The unit’s net income increased to $1 billion -- up 14% from the same quarter the previous year -- even though the unit’s revenues decreased by 1% from the same quarter the previous year to $4.8 billion. Lower market valuations for assets and lower client activity for the brokerage functions led to the decrease in revenues.
But overall, the unit’s numbers pointed to growth. Client balances rose to $2.8 trillion, increasing 8% from the same period the previous year. Merrill reported a record number of new households, 85% more than the same quarter the previous year. And the number of FAs grew 1% from the same quarter the previous year to 19,523, a figure which includes 2,773 advisors who work in the BofA’s consumer banking division.
“This is a growth franchise and we are just grinding out the growth that’s embedded in it,” the bank’s CEO Brian T. Moynihan told analysts during a call about the quarterly results.
The bank, including its wealth unit, has been able to make profits even when revenues slide because of productivity gains. Moynihan credited digitalization for those efficiencies, saying productivity has been driven by “digital activity.”
The bank’s digital advantages have not gone unnoticed by analysts. Morningstar analyst Eric Compton wrote in a report issued prior to the quarterly earnings release that BofA is “a convenient one-stop shop for banking and investment needs,” which “acts as a key asset and deposit gatherer.”
He added, “… [W]hile advisor compensation is variable to a degree, the bank can invest in and maintain key technology platforms in the background that allow the business to run.”
But advisors and recuiters have not always loved Merrill’s management's devotion to digital.
As FA-IQ previously reported, Merrill structured its 2019 compensation plan to prod its advisors to get clients digitally engaged.
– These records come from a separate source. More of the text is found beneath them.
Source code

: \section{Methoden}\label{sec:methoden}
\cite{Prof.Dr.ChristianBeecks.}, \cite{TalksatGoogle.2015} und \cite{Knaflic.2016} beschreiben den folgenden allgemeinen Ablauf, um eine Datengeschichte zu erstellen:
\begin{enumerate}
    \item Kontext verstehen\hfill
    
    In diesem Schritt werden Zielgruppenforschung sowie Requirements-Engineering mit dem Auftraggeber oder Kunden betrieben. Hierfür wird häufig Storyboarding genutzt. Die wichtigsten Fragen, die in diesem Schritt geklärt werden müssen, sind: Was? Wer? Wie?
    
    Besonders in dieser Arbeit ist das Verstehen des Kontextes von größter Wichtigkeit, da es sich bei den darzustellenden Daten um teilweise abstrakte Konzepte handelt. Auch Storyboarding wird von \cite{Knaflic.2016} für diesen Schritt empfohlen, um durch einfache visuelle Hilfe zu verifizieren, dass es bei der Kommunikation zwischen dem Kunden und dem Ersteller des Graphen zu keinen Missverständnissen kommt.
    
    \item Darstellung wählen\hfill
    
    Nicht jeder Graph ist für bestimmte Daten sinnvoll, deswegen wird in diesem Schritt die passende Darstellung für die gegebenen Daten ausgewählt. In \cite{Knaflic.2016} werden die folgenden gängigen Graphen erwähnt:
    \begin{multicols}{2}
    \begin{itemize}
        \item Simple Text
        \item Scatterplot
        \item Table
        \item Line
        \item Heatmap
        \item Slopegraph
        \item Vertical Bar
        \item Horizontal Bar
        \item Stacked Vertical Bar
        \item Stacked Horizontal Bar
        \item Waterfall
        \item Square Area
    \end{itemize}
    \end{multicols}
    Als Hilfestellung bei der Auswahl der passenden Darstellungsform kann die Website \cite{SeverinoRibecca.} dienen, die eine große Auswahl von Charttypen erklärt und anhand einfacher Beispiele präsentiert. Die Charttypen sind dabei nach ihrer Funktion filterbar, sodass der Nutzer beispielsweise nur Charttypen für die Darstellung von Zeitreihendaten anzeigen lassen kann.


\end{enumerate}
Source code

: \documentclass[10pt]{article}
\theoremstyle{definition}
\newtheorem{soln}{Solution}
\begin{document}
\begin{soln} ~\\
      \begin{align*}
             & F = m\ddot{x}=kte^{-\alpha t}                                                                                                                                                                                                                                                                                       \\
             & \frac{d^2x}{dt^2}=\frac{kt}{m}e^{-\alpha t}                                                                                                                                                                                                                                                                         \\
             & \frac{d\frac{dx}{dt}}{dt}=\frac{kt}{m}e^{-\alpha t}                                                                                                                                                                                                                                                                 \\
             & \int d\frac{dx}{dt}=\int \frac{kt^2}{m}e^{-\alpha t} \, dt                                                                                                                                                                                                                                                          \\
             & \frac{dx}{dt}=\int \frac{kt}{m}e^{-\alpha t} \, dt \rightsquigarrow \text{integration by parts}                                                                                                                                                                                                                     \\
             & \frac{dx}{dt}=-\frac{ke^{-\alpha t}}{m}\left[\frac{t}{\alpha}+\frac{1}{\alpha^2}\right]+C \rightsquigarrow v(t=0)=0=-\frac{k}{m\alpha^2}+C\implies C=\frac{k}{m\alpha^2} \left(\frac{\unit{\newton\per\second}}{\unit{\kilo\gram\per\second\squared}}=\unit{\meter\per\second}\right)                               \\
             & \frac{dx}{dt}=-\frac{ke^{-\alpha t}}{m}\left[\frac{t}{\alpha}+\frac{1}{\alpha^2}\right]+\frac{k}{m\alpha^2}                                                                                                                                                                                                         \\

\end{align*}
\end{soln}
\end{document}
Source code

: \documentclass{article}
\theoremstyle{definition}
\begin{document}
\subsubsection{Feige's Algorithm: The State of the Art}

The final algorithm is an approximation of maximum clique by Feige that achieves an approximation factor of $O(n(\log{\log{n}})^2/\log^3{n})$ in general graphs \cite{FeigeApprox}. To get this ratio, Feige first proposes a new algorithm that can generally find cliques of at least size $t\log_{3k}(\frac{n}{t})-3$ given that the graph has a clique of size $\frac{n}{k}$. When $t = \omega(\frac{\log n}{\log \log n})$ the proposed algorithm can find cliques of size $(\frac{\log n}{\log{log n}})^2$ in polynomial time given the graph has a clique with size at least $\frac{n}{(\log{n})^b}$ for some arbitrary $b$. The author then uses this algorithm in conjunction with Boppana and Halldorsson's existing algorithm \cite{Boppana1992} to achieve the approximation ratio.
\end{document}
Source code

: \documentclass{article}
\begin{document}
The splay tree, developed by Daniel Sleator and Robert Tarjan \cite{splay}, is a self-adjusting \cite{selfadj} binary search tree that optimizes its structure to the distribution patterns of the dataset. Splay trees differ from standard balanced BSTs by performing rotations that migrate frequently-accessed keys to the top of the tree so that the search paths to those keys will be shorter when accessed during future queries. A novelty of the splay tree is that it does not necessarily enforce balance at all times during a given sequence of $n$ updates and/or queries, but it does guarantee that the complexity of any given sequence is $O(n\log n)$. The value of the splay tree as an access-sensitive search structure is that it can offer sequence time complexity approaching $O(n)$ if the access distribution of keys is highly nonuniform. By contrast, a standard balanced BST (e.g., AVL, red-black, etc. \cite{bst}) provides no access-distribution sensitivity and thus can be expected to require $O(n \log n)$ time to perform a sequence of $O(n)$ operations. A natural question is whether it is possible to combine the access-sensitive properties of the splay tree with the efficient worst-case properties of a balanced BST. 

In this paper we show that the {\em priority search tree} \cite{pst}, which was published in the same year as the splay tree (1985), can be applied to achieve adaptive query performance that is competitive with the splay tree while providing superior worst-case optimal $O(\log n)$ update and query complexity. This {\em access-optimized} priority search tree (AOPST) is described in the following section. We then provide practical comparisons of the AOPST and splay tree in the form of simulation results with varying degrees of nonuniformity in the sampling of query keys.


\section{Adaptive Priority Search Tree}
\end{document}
Specifically, the wirehouse linked advisor compensation to how often clients log into apps and online portals.
The 2019 compensation plan, unveiled at the beginning of November 2018, requires that advisors’ clients log in at least once every 90 days to mobile or online portals for the advisors to earn client-engagement credits — worth 14 basis points on advisors’ production credits from clients’ checking and savings accounts.
A Merrill Lynch spokesperson told FA-IQ that only 40% of an advisor’s client base must be digitally engaged and that more than half of the firms’ clients already meet the logging-in criteria.
“There are advisors that are mad about this,” Danny Sarch, a recruiter and president of Leitner Sarch Consultants in White Plains, N.Y. told FA-IQ. “Any time you link the Bank of America with the success or purpose of Merrill Lynch, it complicates the relationship. It’s really astonishing in today’s world, when broker-dealers are supposed to be moving in the fiduciary direction. It really surprised me,” he added.